++++ Available records
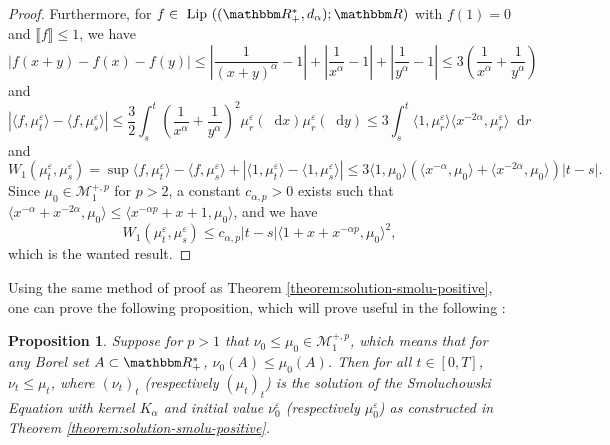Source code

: \documentclass[a4paper,11pt, reqno]{amsart}
\newcommand{\cM}{\mathcal{M}}	\newcommand{\MM}{\mathbbm{M}}
\newcommand{\eps}{\varepsilon}
\newcommand{\dd}{\mathop{}\!\mathrm{d}}
\newcommand{\1}{\mathbbm{1}}
\theoremstyle{plain}
\newtheorem{proposition}[theorem]{Proposition}
\theoremstyle{definition}
\begin{document}
\begin{proof}
  Furthermore, for $f \in  \text{ Lip } ((\RR_+^{\ast}, d_{\alpha}) ;
  \RR)$ with $f (1) = 0$ and $\llbracket f \rrbracket \le 1$, we
  have
  \[ | f (x + y) - f (x) - f (y) | \le \left| \frac{1}{(x + y)^{\alpha}}
     - 1 \right| + \left| \frac{1}{x^{\alpha}} - 1 \right| + \left|
     \frac{1}{y^{\alpha}} - 1 \right| \le 3 \left( \frac{1}{x^{\alpha}}
     + \frac{1}{y^{\alpha}} \right) \]
  and
  \[ | \langle f, \mu^{\eps}_t \rangle - \langle f, \mu^{\eps}_s
     \rangle | \le \frac{3}{2} \int_s^t \left( \frac{1}{x^{\alpha}} +
     \frac{1}{y^{\alpha}} \right)^2 \mu^{\eps}_r (\dd x)
     \mu^{\eps}_r (\dd y) \le 3 \int_s^t \langle 1,
     \mu_r^{\eps} \rangle \langle x^{- 2 \alpha}, \mu_r^{\eps}
     \rangle \dd r \]
  and
  \[ W_1 (\mu^{\eps}_t, \mu^{\eps}_s) = \sup \langle f,
     \mu^{\eps}_t \rangle - \langle f, \mu^{\eps}_s \rangle + |
     \langle 1, \mu^{\eps}_t \rangle - \langle 1, \mu^{\eps}_s
     \rangle | \le 3 \langle 1, \mu_0 \rangle (\langle x^{- \alpha},
     \mu_0 \rangle + \langle x^{- 2 \alpha}, \mu_0 \rangle) | t - s | . \]
  Since $\mu_0 \in \cM_1^{+, p}$ for $p > 2$, a constant $c_{\alpha,
  p} > 0$ exists such that $\langle x^{- \alpha} + x^{- 2 \alpha}, \mu_0
  \rangle \le \langle x^{- \alpha p} + x + 1, \mu_0 \rangle$, and we
  have
  \[ W_1 (\mu^{\eps}_t, \mu^{\eps}_s) \le c_{\alpha, p} |
     t - s | \langle 1 + x + x^{- \alpha p}, \mu_0 \rangle^2, \]
  which is the wanted result.
\end{proof}

Using the same method of proof as Theorem
\ref{theorem:solution-smolu-positive}, one can prove the following
proposition, which will prove useful in the following :

\begin{proposition}
  \label{prop:positivity-smoluchowski}Suppose for $p > 1$ that $\nu_0
  \le \mu_0 \in \cM_1^{+, p}$, which means that for any Borel
  set $A \subset \RR_+^{\ast}$, $\nu_0 (A) \le \mu_0 (A)$. Then
  for all $t \in [0, T]$, $\nu_t \le \mu_t$, where $(\nu_t)_t$
  (respectively $(\mu_t)_t$) is the solution of the Smoluchowski Equation with
  kernel $K_{\alpha}$ and initial value $\nu^{\eps}_0$ (respectively
  $\mu_0^{\eps}$) as constructed in Theorem
  \ref{theorem:solution-smolu-positive}.
\end{proposition}
\end{document}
++++++++
Goal of the exercise.
Every line of the data above is to be set down word for word, with the pictures left out.

Task solution.
Source code

: \documentclass[a4paper,11pt, reqno]{amsart}
\newcommand{\cM}{\mathcal{M}}	\newcommand{\MM}{\mathbbm{M}}
\newcommand{\eps}{\varepsilon}
\newcommand{\dd}{\mathop{}\!\mathrm{d}}
\newcommand{\1}{\mathbbm{1}}
\theoremstyle{plain}
\newtheorem{proposition}[theorem]{Proposition}
\theoremstyle{definition}
\begin{document}
\begin{proof}
  Furthermore, for $f \in  \text{ Lip } ((\RR_+^{\ast}, d_{\alpha}) ;
  \RR)$ with $f (1) = 0$ and $\llbracket f \rrbracket \le 1$, we
  have
  \[ | f (x + y) - f (x) - f (y) | \le \left| \frac{1}{(x + y)^{\alpha}}
     - 1 \right| + \left| \frac{1}{x^{\alpha}} - 1 \right| + \left|
     \frac{1}{y^{\alpha}} - 1 \right| \le 3 \left( \frac{1}{x^{\alpha}}
     + \frac{1}{y^{\alpha}} \right) \]
  and
  \[ | \langle f, \mu^{\eps}_t \rangle - \langle f, \mu^{\eps}_s
     \rangle | \le \frac{3}{2} \int_s^t \left( \frac{1}{x^{\alpha}} +
     \frac{1}{y^{\alpha}} \right)^2 \mu^{\eps}_r (\dd x)
     \mu^{\eps}_r (\dd y) \le 3 \int_s^t \langle 1,
     \mu_r^{\eps} \rangle \langle x^{- 2 \alpha}, \mu_r^{\eps}
     \rangle \dd r \]
  and
  \[ W_1 (\mu^{\eps}_t, \mu^{\eps}_s) = \sup \langle f,
     \mu^{\eps}_t \rangle - \langle f, \mu^{\eps}_s \rangle + |
     \langle 1, \mu^{\eps}_t \rangle - \langle 1, \mu^{\eps}_s
     \rangle | \le 3 \langle 1, \mu_0 \rangle (\langle x^{- \alpha},
     \mu_0 \rangle + \langle x^{- 2 \alpha}, \mu_0 \rangle) | t - s | . \]
  Since $\mu_0 \in \cM_1^{+, p}$ for $p > 2$, a constant $c_{\alpha,
  p} > 0$ exists such that $\langle x^{- \alpha} + x^{- 2 \alpha}, \mu_0
  \rangle \le \langle x^{- \alpha p} + x + 1, \mu_0 \rangle$, and we
  have
  \[ W_1 (\mu^{\eps}_t, \mu^{\eps}_s) \le c_{\alpha, p} |
     t - s | \langle 1 + x + x^{- \alpha p}, \mu_0 \rangle^2, \]
  which is the wanted result.
\end{proof}

Using the same method of proof as Theorem
\ref{theorem:solution-smolu-positive}, one can prove the following
proposition, which will prove useful in the following :

\begin{proposition}
  \label{prop:positivity-smoluchowski}Suppose for $p > 1$ that $\nu_0
  \le \mu_0 \in \cM_1^{+, p}$, which means that for any Borel
  set $A \subset \RR_+^{\ast}$, $\nu_0 (A) \le \mu_0 (A)$. Then
  for all $t \in [0, T]$, $\nu_t \le \mu_t$, where $(\nu_t)_t$
  (respectively $(\mu_t)_t$) is the solution of the Smoluchowski Equation with
  kernel $K_{\alpha}$ and initial value $\nu^{\eps}_0$ (respectively
  $\mu_0^{\eps}$) as constructed in Theorem
  \ref{theorem:solution-smolu-positive}.
\end{proposition}
\end{document}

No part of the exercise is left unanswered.